В нашем вестибюле постоянно дежурит тихая, серенькая старушка. Она вяжет или читает книгу. Когда она отсутствует, ее заменяет толстый, мордастый кот дымчатой масти. Он сидит в ее кресле, поводит желто-зелеными сощуренными глазами и следит за порядком. Он не вяжет и не читает, он добросовестно исполняет свои обязанности.
Печалюсь – мало печатают. Но ведь знаю – не оттого, что плохо пишу.
Печатали бы много – пуще бы печалился. Все бы сомневался – хорошо ли пишу?
Сорок лет со дня прорыва блокады.
Никогда за всю историю человечества ни за что не было плачено такой ценой. Но город стоил этой чудовищной жертвы.
Тому копейка цена, этому гривенник. А те вообще цены не имеют. И зазнаются.

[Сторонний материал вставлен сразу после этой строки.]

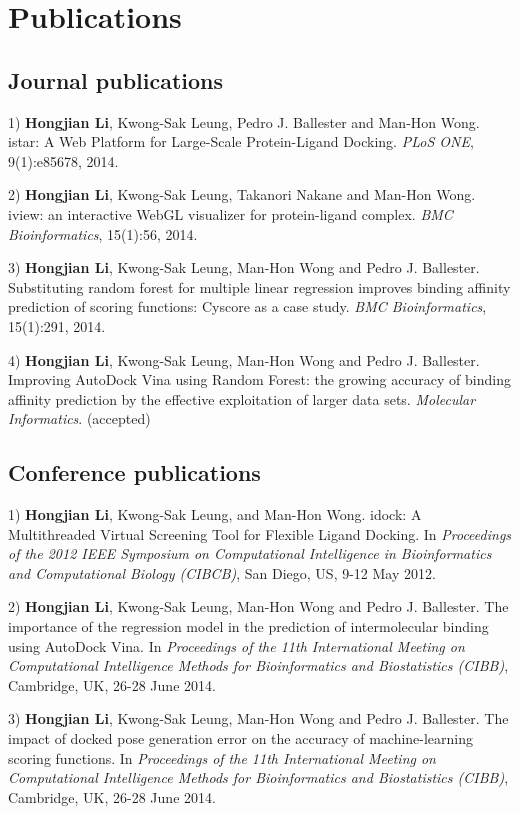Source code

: \chapter{Publications}

\section{Journal publications}

1) \textbf{Hongjian Li}, Kwong-Sak Leung, Pedro J. Ballester and Man-Hon Wong. istar: A Web Platform for Large-Scale Protein-Ligand Docking. \textit{PLoS ONE}, 9(1):e85678, 2014.

2) \textbf{Hongjian Li}, Kwong-Sak Leung, Takanori Nakane and Man-Hon Wong. iview: an interactive WebGL visualizer for protein-ligand complex. \textit{BMC Bioinformatics}, 15(1):56, 2014.

3) \textbf{Hongjian Li}, Kwong-Sak Leung, Man-Hon Wong and Pedro J. Ballester. Substituting random forest for multiple linear regression improves binding affinity prediction of scoring functions: Cyscore as a case study. \textit{BMC Bioinformatics}, 15(1):291, 2014.

4) \textbf{Hongjian Li}, Kwong-Sak Leung, Man-Hon Wong and Pedro J. Ballester. Improving AutoDock Vina using Random Forest: the growing accuracy of binding affinity prediction by the effective exploitation of larger data sets. \textit{Molecular Informatics}. (accepted)

\section{Conference publications}

1) \textbf{Hongjian Li}, Kwong-Sak Leung, and Man-Hon Wong. idock: A Multithreaded Virtual Screening Tool for Flexible Ligand Docking. In \textit{Proceedings of the 2012 IEEE Symposium on Computational Intelligence in Bioinformatics and Computational Biology (CIBCB)}, San Diego, US, 9-12 May 2012.

2) \textbf{Hongjian Li}, Kwong-Sak Leung, Man-Hon Wong and Pedro J. Ballester. The importance of the regression model in the prediction of intermolecular binding using AutoDock Vina. In \textit{Proceedings of the 11th International Meeting on Computational Intelligence Methods for Bioinformatics and Biostatistics (CIBB)}, Cambridge, UK, 26-28 June 2014.

3) \textbf{Hongjian Li}, Kwong-Sak Leung, Man-Hon Wong and Pedro J. Ballester. The impact of docked pose generation error on the accuracy of machine-learning scoring functions. In \textit{Proceedings of the 11th International Meeting on Computational Intelligence Methods for Bioinformatics and Biostatistics (CIBB)}, Cambridge, UK, 26-28 June 2014.

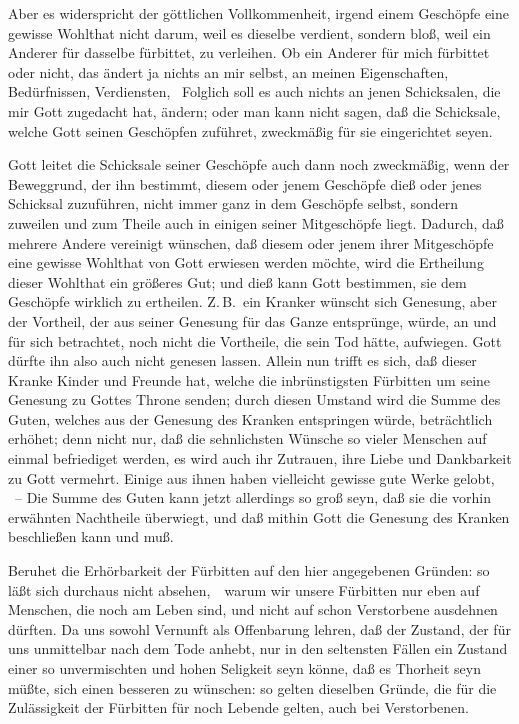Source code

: \begin{aufza}
 Aber es widerspricht der göttlichen Vollkommenheit, irgend einem Geschöpfe eine gewisse Wohlthat nicht darum, weil es dieselbe verdient, sondern bloß, weil ein Anderer für dasselbe fürbittet, zu verleihen. Ob ein Anderer für mich fürbittet oder nicht, das ändert ja nichts an mir selbst, an meinen Eigenschaften, Bedürfnissen, Verdiensten, \usw\ Folglich soll es auch nichts an jenen Schicksalen, die mir Gott zugedacht hat, ändern; oder man kann nicht sagen, daß die Schicksale, welche Gott seinen Geschöpfen zuführet, zweckmäßig für sie eingerichtet seyen.\par
{} Gott leitet die Schicksale seiner Geschöpfe auch dann noch zweckmäßig, wenn der Beweggrund, der ihn bestimmt, diesem oder jenem Geschöpfe dieß oder jenes Schicksal zuzuführen, nicht immer ganz in dem Geschöpfe selbst, sondern zuweilen und zum Theile auch in einigen seiner Mitgeschöpfe liegt. Dadurch, daß mehrere Andere vereinigt wünschen, daß diesem oder jenem ihrer Mitgeschöpfe eine gewisse Wohlthat von Gott erwiesen werden möchte, wird die Ertheilung dieser Wohlthat ein größeres Gut; und dieß kann Gott bestimmen, sie dem Geschöpfe wirklich zu ertheilen. Z.\,B.\ ein Kranker wünscht sich Genesung, aber der Vortheil, der aus seiner Genesung für das Ganze entsprünge, würde, an und für sich betrachtet, noch nicht die Vortheile, die sein Tod hätte, aufwiegen. Gott dürfte ihn also auch nicht genesen lassen. Allein nun trifft es sich, daß dieser Kranke Kinder und Freunde hat, welche die inbrünstigsten Fürbitten um seine Genesung zu Gottes Throne senden; durch diesen Umstand wird die Summe des Guten, welches aus der Genesung des Kranken entspringen würde, beträchtlich erhöhet; denn nicht nur, daß die sehnlichsten Wünsche so vieler Menschen auf einmal befriediget werden, es wird auch ihr Zutrauen, ihre Liebe und Dankbarkeit zu Gott vermehrt. Einige aus ihnen haben vielleicht gewisse gute Werke gelobt, \usw\ -- Die Summe des Guten kann jetzt allerdings so groß seyn, daß sie die vorhin erwähnten Nachtheile überwiegt, und daß mithin Gott die Genesung des Kranken beschließen kann und muß.
\item Beruhet die Erhörbarkeit der Fürbitten auf den hier angegebenen Gründen: so läßt sich durchaus nicht absehen,~\ warum wir unsere Fürbitten nur eben auf Menschen, die noch am Leben sind, und nicht auf schon Verstorbene ausdehnen dürften. Da uns sowohl Vernunft als Offenbarung lehren, daß der Zustand, der für uns unmittelbar nach dem Tode anhebt, nur in den seltensten Fällen ein Zustand einer so unvermischten und hohen Seligkeit seyn könne, daß es Thorheit seyn müßte, sich einen besseren zu wünschen: so gelten dieselben Gründe, die für die Zulässigkeit der Fürbitten für noch Lebende gelten, auch bei Verstorbenen.

\end{aufza}
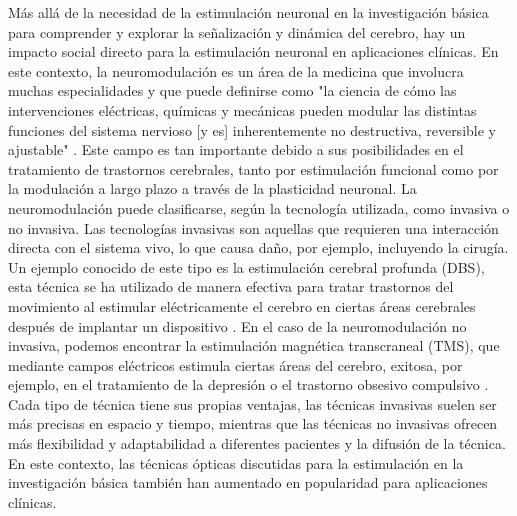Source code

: Más allá de la necesidad de la estimulación neuronal en la investigación básica para comprender y explorar la señalización y dinámica del cerebro, hay un impacto social directo para la estimulación neuronal en aplicaciones clínicas. En este contexto, la neuromodulación es un área de la medicina que involucra muchas especialidades y que puede definirse como "la ciencia de cómo las intervenciones eléctricas, químicas y mecánicas pueden modular las distintas funciones del sistema nervioso [y es] inherentemente no destructiva, reversible y ajustable" \parencite{krames_neuromodulation_2009}. Este campo es tan importante debido a sus posibilidades en el tratamiento de trastornos cerebrales, tanto por estimulación funcional como por la modulación a largo plazo a través de la plasticidad neuronal. La neuromodulación puede clasificarse, según la tecnología utilizada, como invasiva o no invasiva. Las tecnologías invasivas son aquellas que requieren una interacción directa con el sistema vivo, lo que causa daño, por ejemplo, incluyendo la cirugía. Un ejemplo conocido de este tipo es la estimulación cerebral profunda (DBS), esta técnica se ha utilizado de manera efectiva para tratar trastornos del movimiento al estimular eléctricamente el cerebro en ciertas áreas cerebrales después de implantar un dispositivo \parencite{limousin_long-term_2019, hariz_deep_2022}. En el caso de la neuromodulación no invasiva, podemos encontrar la estimulación magnética transcraneal (TMS), que mediante campos eléctricos estimula ciertas áreas del cerebro, exitosa, por ejemplo, en el tratamiento de la depresión o el trastorno obsesivo compulsivo \parencite{valero-cabre_transcranial_2017, clarke_patients_2018}. Cada tipo de técnica tiene sus propias ventajas, las técnicas invasivas suelen ser más precisas en espacio y tiempo, mientras que las técnicas no invasivas ofrecen más flexibilidad y adaptabilidad a diferentes pacientes y la difusión de la técnica. En este contexto, las técnicas ópticas discutidas para la estimulación en la investigación básica también han aumentado en popularidad para aplicaciones clínicas.
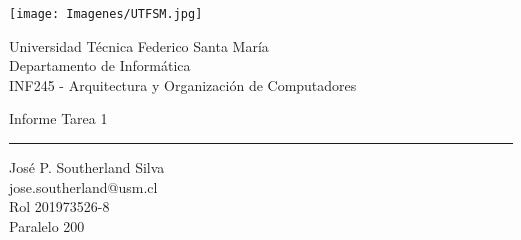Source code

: \documentclass[a4paper,12pt]{article}
\begin{document}

\thispagestyle{empty} %

  \begin{minipage}{.2\linewidth}
    \begin{flushleft}
      \texttt{[image: Imagenes/UTFSM.jpg]}
    \end{flushleft} 
  \end{minipage}
  \hfill
  \begin{minipage}{.7\linewidth}
    \begin{flushright}
        Universidad Técnica Federico Santa María \\
        Departamento de Informática\\
        INF245 - Arquitectura y Organización de Computadores\\
    \end{flushright}
  \end{minipage}

\vfill %
\begin{center}
	{\huge Informe Tarea 1\\}
	\vspace{.5cm}
	\hrule
	\vspace{.5cm}
	{\large José P. Southerland Silva}\\
	jose.southerland@usm.cl\\
	Rol 201973526-8\\
	Paralelo 200\\
	
		
\end{center}
\vfill

\newpage
\tableofcontents
\newpage
\end{document}
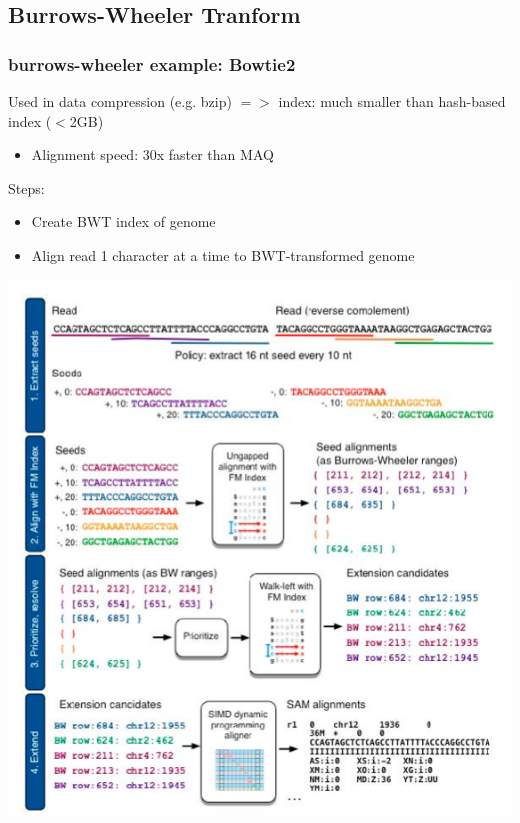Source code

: \documentclass[pdf]{beamer}
\begin{document}
\subsection{Burrows-Wheeler Tranform}
\begin{frame}
  \frametitle{burrows-wheeler example: Bowtie2}
   Used in data compression (e.g. bzip) $=>$ index: much smaller than hash-based index ($<$2GB)
\begin{itemize}
\item Alignment speed: 30x faster than MAQ
\end{itemize}
Steps:\\
\begin{itemize}
\item Create BWT index of genome
\item Align read 1 character at a time to BWT-transformed genome
\end{itemize}
\end{frame}

\begin{frame}
\begin{center}
\includegraphics[scale=.35]{Figures/BWT.png} 
\end{center}
\end{frame}
\end{document}
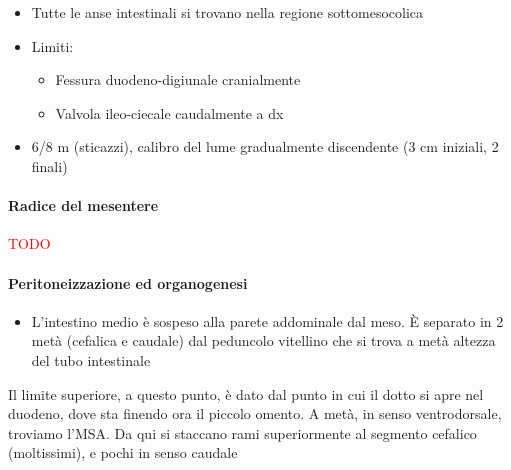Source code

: \documentclass[italian,]{article}
\providecommand{\tightlist}{%
  \setlength{\itemsep}{0pt}\setlength{\parskip}{0pt}}
\newcommand{\TODO}[1]{\textcolor{red}{\textsf{\footnotesize{TODO #1}}}} %
\begin{document}
\begin{itemize}
\tightlist
\item
  Tutte le anse intestinali si trovano nella regione sottomesocolica
\item
  Limiti:

  \begin{itemize}
  \tightlist
  \item
    Fessura duodeno-digiunale cranialmente
  \item
    Valvola ileo-ciecale caudalmente a dx
  \end{itemize}
\item
  6/8 m (sticazzi), calibro del lume gradualmente discendente (3 cm
  iniziali, 2 finali)
\end{itemize}

\hypertarget{radice-del-mesentere}{%
\paragraph{Radice del mesentere}\label{radice-del-mesentere}}

\TODO{}

\hypertarget{peritoneizzazione-ed-organogenesi}{%
\paragraph{Peritoneizzazione ed
organogenesi}\label{peritoneizzazione-ed-organogenesi}}

\begin{itemize}
\tightlist
\item
  L'intestino medio è sospeso alla parete addominale dal meso. È
  separato in 2 metà (cefalica e caudale) dal peduncolo vitellino che si
  trova a metà altezza del tubo intestinale
\end{itemize}

\footnotesize

Il limite superiore, a questo punto, è dato dal punto in cui il dotto si
apre nel duodeno, dove sta finendo ora il piccolo omento. A metà, in
senso ventrodorsale, troviamo l'MSA. Da qui si staccano rami
superiormente al segmento cefalico (moltissimi), e pochi in senso
caudale \normalsize
\end{document}
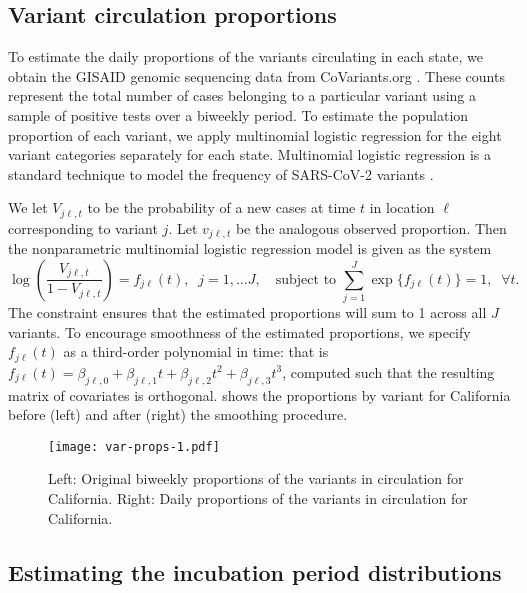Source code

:\subsection{Variant circulation proportions}
\label{sec:variant-proportions}


To estimate the daily proportions of the variants circulating in each state, we
obtain the GISAID genomic sequencing data from CoVariants.org
\citep{hodcroft2021covariants, elbe2017data}. These counts represent the total
number of cases belonging to a particular variant using
a sample of positive tests over a biweekly period. To estimate the population
proportion of each variant, we apply multinomial logistic regression 
for the eight variant categories separately for each state. 
Multinomial logistic regression is a standard technique to model the
frequency of SARS-CoV-2 variants 
\citep{obermeyer2022analysis, annavajhala2021emergence, figgins2021sars}.

We let $V_{j\ell,t}$ to be the probability of a new cases at time $t$ in location
$\ell$ corresponding to variant $j$. Let $v_{j\ell,t}$ be the analogous observed
proportion. Then the nonparametric multinomial logistic regression model is given
as the system
\begin{equation}
\log\left(\frac{V_{j\ell,t}}{1-V_{j\ell,t}}\right) = f_{j\ell}(t),\;\; j=1,\ldots J,\quad
\textrm{subject to }\sum_{j=1}^J \exp\{f_{j\ell}(t)\} = 1, \;\;\forall t.
\end{equation}
The constraint ensures that the estimated proportions will sum to 1 across all
$J$ variants. To encourage smoothness of the estimated proportions, we specify
$f_{j\ell}(t)$ as a third-order polynomial in time: that is $f_{j\ell}(t) =
\beta_{j\ell,0} + \beta_{j\ell,1} t + \beta_{j\ell,2}t^2 + \beta_{j\ell,3}t^3$,
computed such that the resulting matrix of covariates is orthogonal.
  shows the proportions by variant for California before
(left) and after (right) the smoothing procedure. 

\begin{figure}[!tb]
    \centering
        \texttt{[image: var-props-1.pdf]}
        \caption{Left: Original biweekly proportions of the variants in circulation
        for California. Right: Daily proportions of the variants in circulation for
        California.}
        \label{fig:prop_figs}
    \end{figure}


\subsection{Estimating the incubation period distributions} 
\label{sec:incubation}

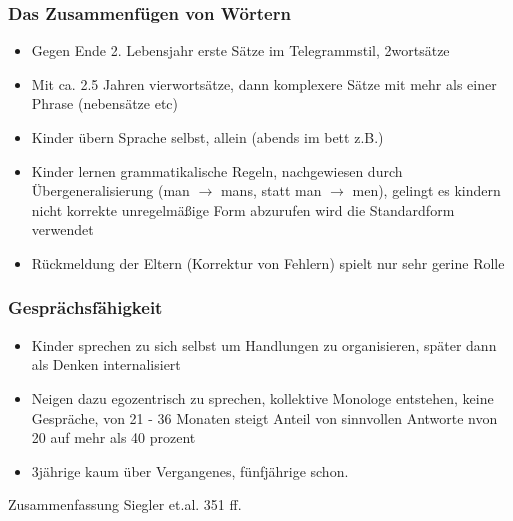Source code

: \subsubsection{Das Zusammenfügen von Wörtern}
\begin{itemize}
	\item
		Gegen Ende 2. Lebensjahr erste Sätze im Telegrammstil, 2wortsätze
	\item
		Mit ca. 2.5 Jahren vierwortsätze, dann komplexere Sätze mit mehr als einer Phrase (nebensätze etc)
	\item Kinder übern Sprache selbst, allein (abends im bett z.B.)
	\item
		Kinder lernen grammatikalische Regeln, nachgewiesen durch Übergeneralisierung (man $\rightarrow$ mans, statt man  $\rightarrow$  men), gelingt es kindern nicht korrekte unregelmäßige Form abzurufen wird die Standardform verwendet
	\item
		Rückmeldung der Eltern (Korrektur von Fehlern) spielt nur sehr gerine Rolle
\end{itemize}

\subsubsection{Gesprächsfähigkeit}
\begin{itemize}
	\item
		Kinder sprechen zu sich selbst um Handlungen zu organisieren, später dann als Denken internalisiert
	\item
		Neigen dazu egozentrisch zu sprechen, kollektive Monologe entstehen, keine Gespräche, von 21 - 36 Monaten steigt Anteil von sinnvollen Antworte nvon 20 auf mehr als 40 prozent
	\item
		3jährige kaum über Vergangenes, fünfjährige schon.  
\end{itemize}

Zusammenfassung Siegler et.al. 351 ff.

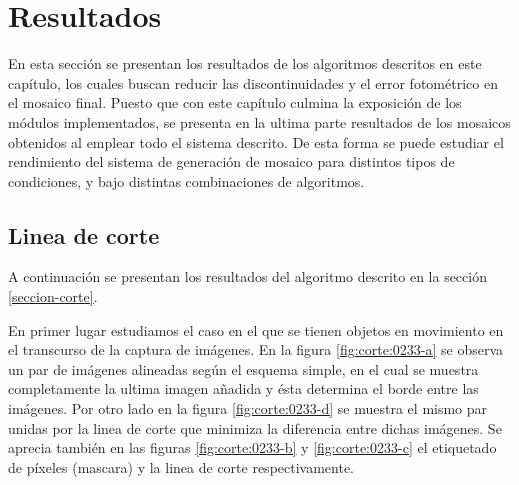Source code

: \section{Resultados}

En esta sección se presentan los resultados de los algoritmos descritos en este capítulo, los cuales buscan reducir las discontinuidades y el error fotométrico en el mosaico final. Puesto que con este capítulo culmina la exposición de los módulos implementados, se presenta en la ultima parte resultados de los mosaicos obtenidos al emplear todo el sistema descrito. De esta forma se puede estudiar el rendimiento del sistema de generación de mosaico para distintos tipos de condiciones, y bajo distintas combinaciones de algoritmos.

\subsection*{Linea de corte}

A continuación se presentan los resultados del algoritmo descrito en la sección \ref{seccion-corte}.

En primer lugar estudiamos el caso en el que se tienen objetos en movimiento en el transcurso de la captura de imágenes. En la figura \ref{fig:corte:0233-a} se observa un par de imágenes alineadas según el esquema simple, en el cual se muestra completamente la ultima imagen añadida y ésta determina el borde entre las imágenes. Por otro lado en la figura \ref{fig:corte:0233-d} se muestra el mismo par unidas por la linea de corte que minimiza la diferencia entre dichas imágenes. Se aprecia también en las figuras \ref{fig:corte:0233-b} y \ref{fig:corte:0233-c} el etiquetado de píxeles (mascara) y la linea de corte respectivamente.

\begin{figure}[H]
	\centering     %
	\hspace{0.005\textwidth}%
	

	\caption[Ejemplo de fusión pirámidal]{}
	\label{imagen:cut:0233}
\end{figure}

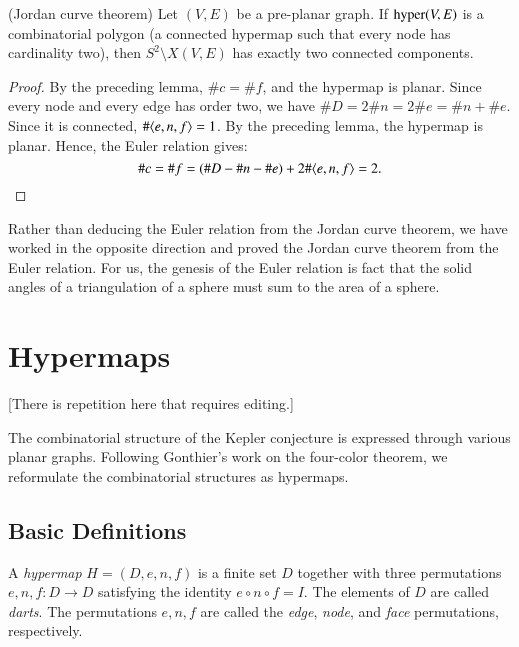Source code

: \begin{lemma} (Jordan curve theorem)  Let $(V,E)$ be a pre-planar
graph.   If ${\operatorname{hyper}}(V,E)$ is a combinatorial polygon (a
connected hypermap such that every node has cardinality two), then
$S^2\setminus X(V,E)$ has exactly two connected components.
\end{lemma}

\begin{proof} By the preceding lemma, $\# c = \#f$, and the
hypermap is planar.  Since every node and every edge has order two,
we have $\#D = 2\#n = 2\# e = \#n +\#e$.  Since it is connected,
$\#\langle e,n,f\rangle = 1$.  By the preceding lemma, the hypermap is
planar. Hence, the Euler relation gives:
    $$
    \#c = \#f = (\#D - \#n - \#e) + 2\#\langle e,n,f\rangle =2.
    $$
\end{proof}

\begin{remark}   Rather than deducing the Euler relation from the Jordan
curve theorem, we have worked in the opposite direction and proved
the Jordan curve theorem from the Euler relation.  For us, the
genesis of the Euler relation is fact that the solid angles of a
triangulation of a sphere must sum to the area of a sphere.
\end{remark}




\section{Hypermaps}

[There is repetition here that requires editing.]

The combinatorial structure of the Kepler conjecture is expressed
through various planar graphs.  Following Gonthier's work on the
four-color theorem, we reformulate the combinatorial structures as
hypermaps.

\subsection{Basic Definitions}

\begin{definition}  A {\it hypermap} $H=(D,e,n,f)$ is a finite set $D$
together with three permutations $e,n,f:D\to D$ satisfying the
identity $e\circ n\circ f = I$.  The elements of $D$ are called
{\it darts}.  The permutations $e,n,f$ are called the {\it edge},
{\it node}, and {\it face} permutations, respectively.
\end{definition}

Быть может, для мироздания понятие величины вообще не имеет существенного значения и нас понапрасну искушают все эти пропасти времени и пространства.
Пастернак временами чрезмерно изящен. Нет-нет да и оглянется на символистов и подпустит малинового сиропа. Он где-то на полпути от Бальмонта к Бурлюкам.
Почему народовольцы с таким мрачным адским упорством, с такой железной голодной свирепостью охотились за Александром Вторым? Неужто они и впрямь видели в этом добродушном либерале виновника всех несчастий России?
Оттого он и позволил им себя погубить, что был мягкосердечен.
Изо всех сил стараюсь не писать стихов. Они ко мне подбираются, они ко мне подступают, они меня обложили, как охотники кабана.
С середины 20-х Пастернак твердил о своей любви к прозе, о том, что проза выше поэзии. И превращал свою прозу в поэзию.